In the records, find each line where "pdcl" occurs, and copy it.

▼

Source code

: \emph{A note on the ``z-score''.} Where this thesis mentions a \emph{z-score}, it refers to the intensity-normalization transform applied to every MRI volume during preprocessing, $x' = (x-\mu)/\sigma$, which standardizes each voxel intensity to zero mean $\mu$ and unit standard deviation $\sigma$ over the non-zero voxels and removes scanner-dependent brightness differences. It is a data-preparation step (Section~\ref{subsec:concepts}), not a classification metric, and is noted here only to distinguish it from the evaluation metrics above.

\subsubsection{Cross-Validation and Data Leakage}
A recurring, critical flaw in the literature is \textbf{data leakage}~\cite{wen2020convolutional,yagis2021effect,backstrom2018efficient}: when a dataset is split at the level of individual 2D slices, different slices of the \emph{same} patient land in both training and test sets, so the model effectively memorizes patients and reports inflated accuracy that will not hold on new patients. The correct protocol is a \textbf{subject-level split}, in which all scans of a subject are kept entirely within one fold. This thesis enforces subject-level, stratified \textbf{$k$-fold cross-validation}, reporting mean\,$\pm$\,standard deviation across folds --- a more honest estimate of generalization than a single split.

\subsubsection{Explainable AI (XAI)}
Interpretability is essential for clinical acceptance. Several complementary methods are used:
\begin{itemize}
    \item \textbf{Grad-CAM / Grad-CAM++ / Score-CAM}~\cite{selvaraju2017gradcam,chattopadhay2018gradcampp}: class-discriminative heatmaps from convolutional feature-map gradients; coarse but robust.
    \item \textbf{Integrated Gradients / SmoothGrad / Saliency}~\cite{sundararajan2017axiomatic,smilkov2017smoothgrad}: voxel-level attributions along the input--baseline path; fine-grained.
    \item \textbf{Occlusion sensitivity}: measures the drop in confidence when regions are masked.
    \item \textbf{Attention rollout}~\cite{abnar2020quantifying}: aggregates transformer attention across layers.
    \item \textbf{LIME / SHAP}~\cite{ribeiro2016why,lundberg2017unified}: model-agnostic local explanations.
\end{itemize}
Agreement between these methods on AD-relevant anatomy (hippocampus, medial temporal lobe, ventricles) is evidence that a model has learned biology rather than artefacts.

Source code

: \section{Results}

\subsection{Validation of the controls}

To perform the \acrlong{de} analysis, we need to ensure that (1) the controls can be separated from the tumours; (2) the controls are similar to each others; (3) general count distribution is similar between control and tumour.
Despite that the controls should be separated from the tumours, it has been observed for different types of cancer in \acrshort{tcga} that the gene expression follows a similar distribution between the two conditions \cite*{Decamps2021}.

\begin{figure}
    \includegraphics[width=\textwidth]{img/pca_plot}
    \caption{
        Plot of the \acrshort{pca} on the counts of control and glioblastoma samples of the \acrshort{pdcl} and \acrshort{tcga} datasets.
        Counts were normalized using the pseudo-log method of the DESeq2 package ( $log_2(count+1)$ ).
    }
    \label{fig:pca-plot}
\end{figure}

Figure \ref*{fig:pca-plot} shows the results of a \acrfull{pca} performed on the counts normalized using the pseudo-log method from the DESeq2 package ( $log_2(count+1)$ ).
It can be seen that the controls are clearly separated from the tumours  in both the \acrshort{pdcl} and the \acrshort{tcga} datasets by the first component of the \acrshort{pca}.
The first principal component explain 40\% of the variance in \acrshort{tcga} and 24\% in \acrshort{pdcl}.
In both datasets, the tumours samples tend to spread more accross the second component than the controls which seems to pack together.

▲

_Result for this exercise:_
        Plot of the \acrshort{pca} on the counts of control and glioblastoma samples of the \acrshort{pdcl} and \acrshort{tcga} datasets.
It can be seen that the controls are clearly separated from the tumours  in both the \acrshort{pdcl} and the \acrshort{tcga} datasets by the first component of the \acrshort{pca}.
The first principal component explain 40\% of the variance in \acrshort{tcga} and 24\% in \acrshort{pdcl}.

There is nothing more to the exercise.